TASK PROMPT:
Below this line is the material. Write out only its lines from the one containing "input coordinate. The" through the one containing "architecture reveal about", both kept, exactly.

▼

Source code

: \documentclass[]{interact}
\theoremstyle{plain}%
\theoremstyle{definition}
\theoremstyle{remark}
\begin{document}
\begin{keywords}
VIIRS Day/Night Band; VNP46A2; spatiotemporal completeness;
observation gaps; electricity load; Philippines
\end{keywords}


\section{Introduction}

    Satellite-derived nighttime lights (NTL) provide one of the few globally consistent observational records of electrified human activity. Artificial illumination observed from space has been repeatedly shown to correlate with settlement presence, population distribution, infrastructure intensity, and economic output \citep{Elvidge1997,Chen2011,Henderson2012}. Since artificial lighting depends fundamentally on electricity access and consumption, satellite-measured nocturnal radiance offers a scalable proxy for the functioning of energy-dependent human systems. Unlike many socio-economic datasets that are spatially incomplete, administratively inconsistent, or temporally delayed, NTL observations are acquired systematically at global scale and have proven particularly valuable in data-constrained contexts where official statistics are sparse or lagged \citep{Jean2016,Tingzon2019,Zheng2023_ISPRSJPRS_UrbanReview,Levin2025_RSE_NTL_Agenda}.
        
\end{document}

▲
▼

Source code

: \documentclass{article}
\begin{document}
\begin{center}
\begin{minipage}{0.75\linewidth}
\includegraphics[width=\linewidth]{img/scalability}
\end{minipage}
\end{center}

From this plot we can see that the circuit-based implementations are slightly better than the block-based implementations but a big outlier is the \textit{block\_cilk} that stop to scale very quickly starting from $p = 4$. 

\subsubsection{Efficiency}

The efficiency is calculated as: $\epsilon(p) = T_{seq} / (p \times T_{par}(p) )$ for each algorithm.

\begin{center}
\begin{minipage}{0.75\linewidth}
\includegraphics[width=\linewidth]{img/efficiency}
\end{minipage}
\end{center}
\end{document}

▲
▼

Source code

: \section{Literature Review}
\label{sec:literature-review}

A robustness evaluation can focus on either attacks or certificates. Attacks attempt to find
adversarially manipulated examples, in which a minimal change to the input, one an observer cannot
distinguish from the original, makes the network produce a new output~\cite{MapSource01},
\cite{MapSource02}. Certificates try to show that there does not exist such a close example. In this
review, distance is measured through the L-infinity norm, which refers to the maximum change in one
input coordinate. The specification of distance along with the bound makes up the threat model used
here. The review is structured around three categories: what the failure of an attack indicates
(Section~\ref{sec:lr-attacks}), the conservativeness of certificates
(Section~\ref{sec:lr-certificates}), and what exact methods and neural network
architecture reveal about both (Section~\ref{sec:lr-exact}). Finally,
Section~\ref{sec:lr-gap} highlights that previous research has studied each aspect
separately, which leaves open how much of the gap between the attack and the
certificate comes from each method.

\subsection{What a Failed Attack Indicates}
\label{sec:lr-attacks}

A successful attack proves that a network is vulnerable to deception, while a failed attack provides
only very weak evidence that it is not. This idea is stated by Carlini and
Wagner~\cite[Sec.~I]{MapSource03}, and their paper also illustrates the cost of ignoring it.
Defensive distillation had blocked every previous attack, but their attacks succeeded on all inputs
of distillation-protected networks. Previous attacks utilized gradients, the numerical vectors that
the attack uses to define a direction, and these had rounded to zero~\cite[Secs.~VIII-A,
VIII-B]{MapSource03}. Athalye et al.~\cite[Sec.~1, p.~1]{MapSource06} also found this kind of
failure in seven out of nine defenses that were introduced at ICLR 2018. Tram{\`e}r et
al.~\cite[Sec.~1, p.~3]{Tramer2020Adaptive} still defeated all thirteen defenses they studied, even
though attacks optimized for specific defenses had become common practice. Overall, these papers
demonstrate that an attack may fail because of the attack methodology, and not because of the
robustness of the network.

▲

TASK SOLUTION:
input coordinate. The specification of distance along with the bound makes up the threat model used
here. The review is structured around three categories: what the failure of an attack indicates
(Section~\ref{sec:lr-attacks}), the conservativeness of certificates
(Section~\ref{sec:lr-certificates}), and what exact methods and neural network
architecture reveal about both (Section~\ref{sec:lr-exact}). Finally,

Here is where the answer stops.